**What you are asked to do**
Scan the lines below and report each one containing "outputFolder" by copying it.

**Records to use**

== Segment start ==

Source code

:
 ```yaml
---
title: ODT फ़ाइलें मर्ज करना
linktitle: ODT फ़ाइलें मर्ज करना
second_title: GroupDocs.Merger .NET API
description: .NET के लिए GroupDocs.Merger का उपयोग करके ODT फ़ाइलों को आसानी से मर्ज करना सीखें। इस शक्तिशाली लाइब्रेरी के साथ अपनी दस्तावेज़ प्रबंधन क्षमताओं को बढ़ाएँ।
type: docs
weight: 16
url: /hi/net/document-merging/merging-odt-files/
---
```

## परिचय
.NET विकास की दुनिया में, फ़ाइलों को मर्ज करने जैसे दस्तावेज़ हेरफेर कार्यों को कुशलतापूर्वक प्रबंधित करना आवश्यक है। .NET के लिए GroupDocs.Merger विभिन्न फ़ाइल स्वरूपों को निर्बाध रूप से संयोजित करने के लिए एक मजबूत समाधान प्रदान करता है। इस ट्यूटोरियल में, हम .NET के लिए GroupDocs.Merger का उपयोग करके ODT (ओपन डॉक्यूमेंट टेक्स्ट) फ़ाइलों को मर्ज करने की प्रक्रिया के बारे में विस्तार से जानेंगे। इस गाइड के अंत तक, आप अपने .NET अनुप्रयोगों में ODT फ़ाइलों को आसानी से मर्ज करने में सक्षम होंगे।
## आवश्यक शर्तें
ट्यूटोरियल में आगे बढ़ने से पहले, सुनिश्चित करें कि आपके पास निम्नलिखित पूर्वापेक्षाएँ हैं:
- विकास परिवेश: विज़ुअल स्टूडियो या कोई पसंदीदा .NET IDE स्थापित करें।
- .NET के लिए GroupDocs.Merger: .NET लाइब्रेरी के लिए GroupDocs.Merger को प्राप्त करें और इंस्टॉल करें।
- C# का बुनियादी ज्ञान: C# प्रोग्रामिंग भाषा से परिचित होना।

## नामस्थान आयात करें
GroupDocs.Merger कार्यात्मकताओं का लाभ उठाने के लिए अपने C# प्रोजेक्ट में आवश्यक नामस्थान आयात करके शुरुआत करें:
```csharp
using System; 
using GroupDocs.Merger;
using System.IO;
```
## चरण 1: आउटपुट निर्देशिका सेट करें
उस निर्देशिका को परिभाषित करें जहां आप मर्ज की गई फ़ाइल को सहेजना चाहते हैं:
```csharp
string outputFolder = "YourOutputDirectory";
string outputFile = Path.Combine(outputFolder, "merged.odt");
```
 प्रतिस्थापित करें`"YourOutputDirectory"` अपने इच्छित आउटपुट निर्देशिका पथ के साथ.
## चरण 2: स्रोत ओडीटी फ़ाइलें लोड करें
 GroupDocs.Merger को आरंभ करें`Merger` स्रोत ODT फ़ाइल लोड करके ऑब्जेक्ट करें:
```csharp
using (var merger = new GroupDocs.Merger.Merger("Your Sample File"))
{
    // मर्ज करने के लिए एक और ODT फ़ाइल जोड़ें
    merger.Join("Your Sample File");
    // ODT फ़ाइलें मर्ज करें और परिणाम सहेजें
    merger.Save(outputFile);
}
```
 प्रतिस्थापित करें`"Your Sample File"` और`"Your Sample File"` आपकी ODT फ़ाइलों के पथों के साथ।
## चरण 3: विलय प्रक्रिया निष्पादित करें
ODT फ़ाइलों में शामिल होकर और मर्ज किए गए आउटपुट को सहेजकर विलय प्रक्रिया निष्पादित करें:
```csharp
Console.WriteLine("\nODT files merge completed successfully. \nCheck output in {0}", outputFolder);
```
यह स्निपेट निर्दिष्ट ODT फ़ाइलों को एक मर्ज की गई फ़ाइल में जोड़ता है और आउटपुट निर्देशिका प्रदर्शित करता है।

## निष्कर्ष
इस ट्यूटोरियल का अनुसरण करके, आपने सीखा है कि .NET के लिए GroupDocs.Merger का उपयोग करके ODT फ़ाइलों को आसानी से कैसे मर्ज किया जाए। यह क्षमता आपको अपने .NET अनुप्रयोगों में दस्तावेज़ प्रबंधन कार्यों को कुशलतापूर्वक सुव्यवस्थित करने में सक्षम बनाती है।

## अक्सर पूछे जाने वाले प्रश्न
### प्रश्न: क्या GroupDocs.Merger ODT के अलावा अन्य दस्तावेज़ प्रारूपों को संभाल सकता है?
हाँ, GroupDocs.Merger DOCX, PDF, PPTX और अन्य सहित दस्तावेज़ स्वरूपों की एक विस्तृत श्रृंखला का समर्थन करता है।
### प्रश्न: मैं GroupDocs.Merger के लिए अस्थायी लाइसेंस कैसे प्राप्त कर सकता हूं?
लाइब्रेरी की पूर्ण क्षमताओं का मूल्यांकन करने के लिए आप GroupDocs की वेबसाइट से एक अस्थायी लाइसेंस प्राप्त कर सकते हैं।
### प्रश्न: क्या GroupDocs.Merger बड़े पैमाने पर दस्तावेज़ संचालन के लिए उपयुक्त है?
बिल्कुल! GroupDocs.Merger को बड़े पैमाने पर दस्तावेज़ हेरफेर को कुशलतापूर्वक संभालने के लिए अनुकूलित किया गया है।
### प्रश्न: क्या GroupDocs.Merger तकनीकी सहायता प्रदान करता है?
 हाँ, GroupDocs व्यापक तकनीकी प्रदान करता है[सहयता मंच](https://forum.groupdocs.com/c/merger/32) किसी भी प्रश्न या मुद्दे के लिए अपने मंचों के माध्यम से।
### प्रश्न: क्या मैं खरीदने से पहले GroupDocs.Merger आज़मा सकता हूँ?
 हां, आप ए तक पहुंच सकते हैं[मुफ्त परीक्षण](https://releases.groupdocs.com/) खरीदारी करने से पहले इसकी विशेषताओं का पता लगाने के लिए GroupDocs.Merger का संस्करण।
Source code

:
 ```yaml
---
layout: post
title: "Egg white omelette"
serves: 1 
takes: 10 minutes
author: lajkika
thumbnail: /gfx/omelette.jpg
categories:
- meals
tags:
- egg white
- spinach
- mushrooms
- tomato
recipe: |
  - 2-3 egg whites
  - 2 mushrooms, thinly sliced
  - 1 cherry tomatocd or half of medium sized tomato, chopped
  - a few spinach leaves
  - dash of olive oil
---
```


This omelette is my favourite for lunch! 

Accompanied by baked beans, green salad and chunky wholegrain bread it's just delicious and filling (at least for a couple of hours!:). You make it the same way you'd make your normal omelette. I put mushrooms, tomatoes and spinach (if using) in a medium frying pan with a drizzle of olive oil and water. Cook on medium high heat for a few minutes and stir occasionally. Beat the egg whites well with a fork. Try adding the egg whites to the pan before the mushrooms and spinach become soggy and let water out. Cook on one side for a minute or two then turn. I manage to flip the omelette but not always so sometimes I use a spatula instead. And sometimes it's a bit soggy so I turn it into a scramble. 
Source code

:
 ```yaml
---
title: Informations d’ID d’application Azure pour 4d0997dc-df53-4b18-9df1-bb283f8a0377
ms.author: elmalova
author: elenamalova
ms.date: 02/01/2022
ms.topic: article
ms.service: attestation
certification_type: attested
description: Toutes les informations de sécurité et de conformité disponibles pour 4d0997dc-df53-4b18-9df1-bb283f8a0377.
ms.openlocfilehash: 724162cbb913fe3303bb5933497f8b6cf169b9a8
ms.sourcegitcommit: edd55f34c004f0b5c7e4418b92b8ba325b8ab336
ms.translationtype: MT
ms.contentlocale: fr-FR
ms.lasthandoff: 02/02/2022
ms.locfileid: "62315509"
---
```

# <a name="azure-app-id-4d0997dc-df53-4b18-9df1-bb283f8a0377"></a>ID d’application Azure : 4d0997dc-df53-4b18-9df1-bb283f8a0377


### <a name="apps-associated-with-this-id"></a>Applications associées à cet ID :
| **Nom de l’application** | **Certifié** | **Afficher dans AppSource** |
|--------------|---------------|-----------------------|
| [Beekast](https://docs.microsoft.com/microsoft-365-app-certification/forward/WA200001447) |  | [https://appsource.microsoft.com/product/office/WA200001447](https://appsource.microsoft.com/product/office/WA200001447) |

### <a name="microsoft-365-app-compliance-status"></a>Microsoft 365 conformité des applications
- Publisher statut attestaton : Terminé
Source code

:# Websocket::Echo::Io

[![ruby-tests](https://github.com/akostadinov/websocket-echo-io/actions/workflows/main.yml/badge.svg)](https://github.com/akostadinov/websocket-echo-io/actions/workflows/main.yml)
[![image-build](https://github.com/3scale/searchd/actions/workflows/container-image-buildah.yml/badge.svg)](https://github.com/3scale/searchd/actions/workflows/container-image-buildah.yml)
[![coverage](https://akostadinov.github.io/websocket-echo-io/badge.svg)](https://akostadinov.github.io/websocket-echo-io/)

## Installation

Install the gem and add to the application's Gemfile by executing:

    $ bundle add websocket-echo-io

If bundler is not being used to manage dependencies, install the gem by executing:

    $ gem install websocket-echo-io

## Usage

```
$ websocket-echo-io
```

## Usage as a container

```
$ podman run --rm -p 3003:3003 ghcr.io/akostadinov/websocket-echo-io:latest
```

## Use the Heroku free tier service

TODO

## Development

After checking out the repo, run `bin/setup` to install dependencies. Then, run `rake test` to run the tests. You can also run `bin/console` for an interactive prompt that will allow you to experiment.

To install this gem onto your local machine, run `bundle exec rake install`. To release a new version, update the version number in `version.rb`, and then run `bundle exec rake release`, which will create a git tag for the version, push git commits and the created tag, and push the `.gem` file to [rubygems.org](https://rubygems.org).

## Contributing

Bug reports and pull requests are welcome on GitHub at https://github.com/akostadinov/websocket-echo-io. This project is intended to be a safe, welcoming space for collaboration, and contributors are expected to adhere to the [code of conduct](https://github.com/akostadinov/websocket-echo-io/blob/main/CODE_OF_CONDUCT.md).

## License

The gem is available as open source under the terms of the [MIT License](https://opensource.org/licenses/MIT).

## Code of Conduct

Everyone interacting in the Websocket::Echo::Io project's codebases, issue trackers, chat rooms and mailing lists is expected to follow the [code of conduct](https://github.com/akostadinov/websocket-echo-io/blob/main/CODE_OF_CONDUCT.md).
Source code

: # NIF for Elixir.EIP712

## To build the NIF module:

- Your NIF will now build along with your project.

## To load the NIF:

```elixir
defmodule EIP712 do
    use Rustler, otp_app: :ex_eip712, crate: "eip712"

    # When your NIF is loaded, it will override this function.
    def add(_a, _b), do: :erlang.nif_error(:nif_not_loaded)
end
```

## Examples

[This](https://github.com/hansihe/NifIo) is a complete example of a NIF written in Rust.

== Segment end ==

**Completed exercise**
string outputFolder = "YourOutputDirectory";
string outputFile = Path.Combine(outputFolder, "merged.odt");
Console.WriteLine("\nODT files merge completed successfully. \nCheck output in {0}", outputFolder);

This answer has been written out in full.